[Task details]: Once the line with "#### [【网文】武汉市长" is found in the entries below, repeat it and each following line exactly, up to and including the line with "#### [祝君安：中共就是". Add no other lines.

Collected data
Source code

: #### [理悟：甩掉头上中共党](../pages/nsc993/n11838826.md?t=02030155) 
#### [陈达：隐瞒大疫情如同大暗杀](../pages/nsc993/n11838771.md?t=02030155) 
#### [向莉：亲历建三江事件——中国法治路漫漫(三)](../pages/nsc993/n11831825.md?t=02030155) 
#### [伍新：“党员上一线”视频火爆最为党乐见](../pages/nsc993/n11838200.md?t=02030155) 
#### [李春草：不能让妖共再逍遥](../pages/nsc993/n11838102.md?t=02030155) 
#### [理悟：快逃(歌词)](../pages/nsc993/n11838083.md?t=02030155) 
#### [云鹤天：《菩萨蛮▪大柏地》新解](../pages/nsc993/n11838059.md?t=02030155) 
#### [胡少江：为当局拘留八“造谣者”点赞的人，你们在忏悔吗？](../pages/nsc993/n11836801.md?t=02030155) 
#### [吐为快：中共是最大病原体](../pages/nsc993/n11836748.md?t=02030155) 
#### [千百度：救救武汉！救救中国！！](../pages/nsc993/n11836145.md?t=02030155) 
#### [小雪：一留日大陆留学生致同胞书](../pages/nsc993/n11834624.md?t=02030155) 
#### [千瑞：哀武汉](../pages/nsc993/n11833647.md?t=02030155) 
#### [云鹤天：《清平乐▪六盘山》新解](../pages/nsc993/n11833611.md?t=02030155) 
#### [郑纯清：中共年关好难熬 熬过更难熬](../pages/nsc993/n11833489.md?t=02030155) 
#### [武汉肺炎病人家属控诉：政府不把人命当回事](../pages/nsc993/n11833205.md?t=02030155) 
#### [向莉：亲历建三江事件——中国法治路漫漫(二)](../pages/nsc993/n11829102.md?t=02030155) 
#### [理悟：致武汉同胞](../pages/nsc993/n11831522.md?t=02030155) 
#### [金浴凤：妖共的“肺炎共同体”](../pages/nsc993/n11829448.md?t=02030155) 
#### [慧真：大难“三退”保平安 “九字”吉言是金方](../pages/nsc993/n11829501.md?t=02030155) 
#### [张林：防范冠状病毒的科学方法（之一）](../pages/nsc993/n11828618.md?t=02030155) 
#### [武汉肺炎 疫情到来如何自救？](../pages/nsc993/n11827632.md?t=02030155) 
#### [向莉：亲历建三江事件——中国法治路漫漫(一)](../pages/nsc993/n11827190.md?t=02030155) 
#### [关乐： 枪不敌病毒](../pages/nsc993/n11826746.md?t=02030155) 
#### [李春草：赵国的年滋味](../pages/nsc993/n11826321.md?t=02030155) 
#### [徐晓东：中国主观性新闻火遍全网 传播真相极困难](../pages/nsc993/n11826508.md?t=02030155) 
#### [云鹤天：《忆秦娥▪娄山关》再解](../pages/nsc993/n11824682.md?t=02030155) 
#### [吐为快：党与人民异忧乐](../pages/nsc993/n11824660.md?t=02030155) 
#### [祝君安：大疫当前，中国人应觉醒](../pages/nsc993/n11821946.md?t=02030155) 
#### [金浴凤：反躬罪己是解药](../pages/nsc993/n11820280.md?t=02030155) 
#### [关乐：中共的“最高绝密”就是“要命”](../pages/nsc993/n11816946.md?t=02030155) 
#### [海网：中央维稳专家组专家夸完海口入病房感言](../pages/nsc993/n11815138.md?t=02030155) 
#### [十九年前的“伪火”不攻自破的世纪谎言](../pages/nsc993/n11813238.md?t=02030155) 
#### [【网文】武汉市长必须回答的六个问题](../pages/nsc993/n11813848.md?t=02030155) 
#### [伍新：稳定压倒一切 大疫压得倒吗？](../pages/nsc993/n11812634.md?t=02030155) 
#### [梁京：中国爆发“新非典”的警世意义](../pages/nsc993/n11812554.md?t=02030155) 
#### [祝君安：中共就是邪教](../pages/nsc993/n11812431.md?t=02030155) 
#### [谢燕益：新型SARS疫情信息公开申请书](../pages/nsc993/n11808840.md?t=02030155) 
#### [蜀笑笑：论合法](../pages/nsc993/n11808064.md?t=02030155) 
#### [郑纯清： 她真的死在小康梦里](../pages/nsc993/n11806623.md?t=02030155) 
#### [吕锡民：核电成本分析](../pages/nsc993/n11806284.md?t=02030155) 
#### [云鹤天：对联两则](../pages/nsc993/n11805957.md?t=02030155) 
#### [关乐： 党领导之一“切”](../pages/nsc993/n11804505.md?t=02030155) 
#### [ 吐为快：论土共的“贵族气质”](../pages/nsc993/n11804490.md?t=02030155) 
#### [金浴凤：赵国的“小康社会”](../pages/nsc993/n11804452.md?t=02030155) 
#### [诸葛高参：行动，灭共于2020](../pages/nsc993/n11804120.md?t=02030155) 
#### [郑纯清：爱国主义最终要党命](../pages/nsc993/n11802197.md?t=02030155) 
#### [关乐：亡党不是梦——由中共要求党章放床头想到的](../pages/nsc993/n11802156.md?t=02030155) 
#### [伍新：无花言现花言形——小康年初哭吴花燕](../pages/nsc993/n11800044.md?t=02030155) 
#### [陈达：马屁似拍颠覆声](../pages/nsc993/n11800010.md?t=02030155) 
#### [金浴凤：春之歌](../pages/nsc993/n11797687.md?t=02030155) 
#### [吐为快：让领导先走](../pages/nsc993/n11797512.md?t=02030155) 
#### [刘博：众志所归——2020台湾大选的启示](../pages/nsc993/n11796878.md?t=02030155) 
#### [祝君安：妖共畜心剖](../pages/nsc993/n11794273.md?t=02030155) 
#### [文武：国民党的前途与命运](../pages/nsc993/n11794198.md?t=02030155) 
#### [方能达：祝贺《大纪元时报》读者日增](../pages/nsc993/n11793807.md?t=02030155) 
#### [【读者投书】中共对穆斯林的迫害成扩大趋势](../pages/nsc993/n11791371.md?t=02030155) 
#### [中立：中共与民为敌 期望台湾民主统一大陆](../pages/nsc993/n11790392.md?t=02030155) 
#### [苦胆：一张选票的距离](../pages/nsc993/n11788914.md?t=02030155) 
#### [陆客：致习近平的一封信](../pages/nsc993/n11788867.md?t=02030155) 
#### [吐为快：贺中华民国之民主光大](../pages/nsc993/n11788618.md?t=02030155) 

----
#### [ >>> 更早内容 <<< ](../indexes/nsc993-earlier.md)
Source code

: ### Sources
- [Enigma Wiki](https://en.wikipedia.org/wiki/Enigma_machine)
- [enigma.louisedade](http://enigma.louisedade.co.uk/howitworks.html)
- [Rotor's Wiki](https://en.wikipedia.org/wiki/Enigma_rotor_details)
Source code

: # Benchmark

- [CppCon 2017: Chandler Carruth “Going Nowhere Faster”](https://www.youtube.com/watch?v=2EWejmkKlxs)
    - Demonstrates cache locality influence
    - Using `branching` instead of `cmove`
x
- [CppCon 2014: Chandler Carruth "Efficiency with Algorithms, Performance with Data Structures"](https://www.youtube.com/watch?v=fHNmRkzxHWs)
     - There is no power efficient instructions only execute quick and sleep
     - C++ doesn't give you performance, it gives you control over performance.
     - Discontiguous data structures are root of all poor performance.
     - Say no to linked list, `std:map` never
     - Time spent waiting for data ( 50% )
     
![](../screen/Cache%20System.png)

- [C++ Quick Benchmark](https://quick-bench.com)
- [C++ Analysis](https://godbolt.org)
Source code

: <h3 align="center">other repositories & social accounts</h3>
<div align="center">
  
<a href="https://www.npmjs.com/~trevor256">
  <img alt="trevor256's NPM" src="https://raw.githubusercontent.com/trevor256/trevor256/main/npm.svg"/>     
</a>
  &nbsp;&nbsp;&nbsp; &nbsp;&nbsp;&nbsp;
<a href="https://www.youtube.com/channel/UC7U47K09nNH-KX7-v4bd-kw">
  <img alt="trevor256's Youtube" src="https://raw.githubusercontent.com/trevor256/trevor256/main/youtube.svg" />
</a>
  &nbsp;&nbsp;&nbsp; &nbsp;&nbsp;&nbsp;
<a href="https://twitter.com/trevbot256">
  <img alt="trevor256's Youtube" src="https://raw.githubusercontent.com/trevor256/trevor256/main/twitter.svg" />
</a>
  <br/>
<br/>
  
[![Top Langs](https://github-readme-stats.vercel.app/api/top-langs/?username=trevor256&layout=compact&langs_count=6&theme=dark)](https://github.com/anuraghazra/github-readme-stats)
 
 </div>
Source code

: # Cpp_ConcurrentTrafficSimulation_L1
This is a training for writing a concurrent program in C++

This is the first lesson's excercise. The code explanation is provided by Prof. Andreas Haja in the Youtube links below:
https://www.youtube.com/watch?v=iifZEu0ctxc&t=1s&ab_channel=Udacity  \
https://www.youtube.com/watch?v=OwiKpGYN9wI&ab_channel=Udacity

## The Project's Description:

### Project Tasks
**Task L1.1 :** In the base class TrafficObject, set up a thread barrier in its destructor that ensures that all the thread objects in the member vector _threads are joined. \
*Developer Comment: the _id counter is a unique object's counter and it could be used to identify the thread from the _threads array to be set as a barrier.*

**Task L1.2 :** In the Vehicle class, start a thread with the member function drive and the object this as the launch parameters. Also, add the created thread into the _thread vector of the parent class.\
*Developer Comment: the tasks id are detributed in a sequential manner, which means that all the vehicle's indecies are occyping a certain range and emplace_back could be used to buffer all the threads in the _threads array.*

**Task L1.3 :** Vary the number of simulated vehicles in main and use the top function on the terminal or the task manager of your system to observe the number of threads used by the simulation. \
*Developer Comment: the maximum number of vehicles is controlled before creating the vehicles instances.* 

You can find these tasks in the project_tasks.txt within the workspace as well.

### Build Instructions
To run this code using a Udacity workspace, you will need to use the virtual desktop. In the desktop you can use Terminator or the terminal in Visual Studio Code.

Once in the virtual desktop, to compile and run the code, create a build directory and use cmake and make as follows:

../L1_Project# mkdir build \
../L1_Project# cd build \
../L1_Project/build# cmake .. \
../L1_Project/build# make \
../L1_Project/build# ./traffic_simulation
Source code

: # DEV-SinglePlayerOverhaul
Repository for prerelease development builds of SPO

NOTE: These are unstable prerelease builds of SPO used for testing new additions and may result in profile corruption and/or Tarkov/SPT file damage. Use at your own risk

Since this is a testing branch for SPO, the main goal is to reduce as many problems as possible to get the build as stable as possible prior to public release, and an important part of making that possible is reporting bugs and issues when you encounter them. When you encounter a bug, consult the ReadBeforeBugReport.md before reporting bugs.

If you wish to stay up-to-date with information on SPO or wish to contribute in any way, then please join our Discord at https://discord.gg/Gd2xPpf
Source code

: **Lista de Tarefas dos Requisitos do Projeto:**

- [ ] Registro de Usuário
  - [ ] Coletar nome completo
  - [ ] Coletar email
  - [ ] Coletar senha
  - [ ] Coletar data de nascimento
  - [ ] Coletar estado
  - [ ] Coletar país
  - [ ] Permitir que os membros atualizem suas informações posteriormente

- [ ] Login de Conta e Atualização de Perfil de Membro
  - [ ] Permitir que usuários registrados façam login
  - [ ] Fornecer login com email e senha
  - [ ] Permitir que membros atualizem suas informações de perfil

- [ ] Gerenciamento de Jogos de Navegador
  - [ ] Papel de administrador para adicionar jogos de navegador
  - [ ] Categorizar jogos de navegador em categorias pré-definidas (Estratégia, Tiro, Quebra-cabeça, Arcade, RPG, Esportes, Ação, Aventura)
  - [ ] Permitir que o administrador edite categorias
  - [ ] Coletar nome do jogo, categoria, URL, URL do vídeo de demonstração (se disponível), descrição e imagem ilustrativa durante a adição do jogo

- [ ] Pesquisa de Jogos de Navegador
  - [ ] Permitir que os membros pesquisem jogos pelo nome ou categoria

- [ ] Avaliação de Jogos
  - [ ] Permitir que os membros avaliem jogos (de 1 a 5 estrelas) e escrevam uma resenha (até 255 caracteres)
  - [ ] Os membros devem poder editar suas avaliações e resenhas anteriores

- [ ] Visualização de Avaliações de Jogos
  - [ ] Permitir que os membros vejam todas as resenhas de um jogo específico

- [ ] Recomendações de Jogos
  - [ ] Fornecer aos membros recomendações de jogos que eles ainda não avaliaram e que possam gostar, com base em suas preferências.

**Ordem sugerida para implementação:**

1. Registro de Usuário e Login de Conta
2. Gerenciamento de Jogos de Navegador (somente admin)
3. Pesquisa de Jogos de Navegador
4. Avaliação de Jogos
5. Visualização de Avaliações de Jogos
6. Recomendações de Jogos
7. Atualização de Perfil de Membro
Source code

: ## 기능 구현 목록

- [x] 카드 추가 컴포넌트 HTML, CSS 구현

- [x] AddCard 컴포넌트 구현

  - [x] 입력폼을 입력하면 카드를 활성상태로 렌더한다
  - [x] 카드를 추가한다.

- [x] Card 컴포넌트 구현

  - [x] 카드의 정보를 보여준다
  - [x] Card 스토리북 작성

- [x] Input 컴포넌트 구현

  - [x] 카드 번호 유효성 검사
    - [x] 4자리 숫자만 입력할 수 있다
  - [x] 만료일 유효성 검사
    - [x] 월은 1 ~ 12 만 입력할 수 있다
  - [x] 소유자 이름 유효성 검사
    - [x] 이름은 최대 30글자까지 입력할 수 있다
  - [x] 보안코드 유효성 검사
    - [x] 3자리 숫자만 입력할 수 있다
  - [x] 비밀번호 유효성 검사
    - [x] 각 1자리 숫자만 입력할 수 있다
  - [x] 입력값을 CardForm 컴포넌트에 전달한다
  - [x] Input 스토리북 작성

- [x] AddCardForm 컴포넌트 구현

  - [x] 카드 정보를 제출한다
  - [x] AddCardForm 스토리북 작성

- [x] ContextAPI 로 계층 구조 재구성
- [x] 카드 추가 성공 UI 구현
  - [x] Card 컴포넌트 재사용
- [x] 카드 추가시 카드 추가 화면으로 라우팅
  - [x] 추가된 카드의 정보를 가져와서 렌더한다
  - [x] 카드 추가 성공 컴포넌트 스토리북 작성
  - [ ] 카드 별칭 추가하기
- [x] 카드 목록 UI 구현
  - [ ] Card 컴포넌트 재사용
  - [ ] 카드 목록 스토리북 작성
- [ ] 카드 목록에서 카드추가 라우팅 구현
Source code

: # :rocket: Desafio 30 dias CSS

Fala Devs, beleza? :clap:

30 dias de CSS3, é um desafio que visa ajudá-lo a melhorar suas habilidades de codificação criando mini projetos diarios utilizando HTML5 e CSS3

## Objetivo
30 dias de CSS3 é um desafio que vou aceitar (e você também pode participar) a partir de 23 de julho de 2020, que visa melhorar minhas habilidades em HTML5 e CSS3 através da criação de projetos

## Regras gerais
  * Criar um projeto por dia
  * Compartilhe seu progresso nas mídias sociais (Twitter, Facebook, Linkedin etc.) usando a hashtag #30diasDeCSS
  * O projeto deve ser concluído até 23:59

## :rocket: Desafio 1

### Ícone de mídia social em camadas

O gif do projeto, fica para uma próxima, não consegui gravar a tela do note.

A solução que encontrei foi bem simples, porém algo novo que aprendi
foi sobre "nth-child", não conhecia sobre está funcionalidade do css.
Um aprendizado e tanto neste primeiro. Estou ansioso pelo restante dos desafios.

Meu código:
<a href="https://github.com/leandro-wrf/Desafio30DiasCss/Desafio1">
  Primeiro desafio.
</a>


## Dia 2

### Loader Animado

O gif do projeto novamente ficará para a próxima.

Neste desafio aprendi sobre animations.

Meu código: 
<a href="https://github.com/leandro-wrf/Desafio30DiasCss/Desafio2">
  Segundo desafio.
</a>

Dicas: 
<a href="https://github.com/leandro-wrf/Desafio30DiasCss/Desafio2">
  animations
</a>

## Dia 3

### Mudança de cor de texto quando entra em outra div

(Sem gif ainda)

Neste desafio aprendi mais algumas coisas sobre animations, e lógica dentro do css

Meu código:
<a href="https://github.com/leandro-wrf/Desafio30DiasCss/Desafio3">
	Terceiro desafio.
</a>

[Finished task]:
#### [【网文】武汉市长必须回答的六个问题](../pages/nsc993/n11813848.md?t=02030155) 
#### [伍新：稳定压倒一切 大疫压得倒吗？](../pages/nsc993/n11812634.md?t=02030155) 
#### [梁京：中国爆发“新非典”的警世意义](../pages/nsc993/n11812554.md?t=02030155) 
#### [祝君安：中共就是邪教](../pages/nsc993/n11812431.md?t=02030155) 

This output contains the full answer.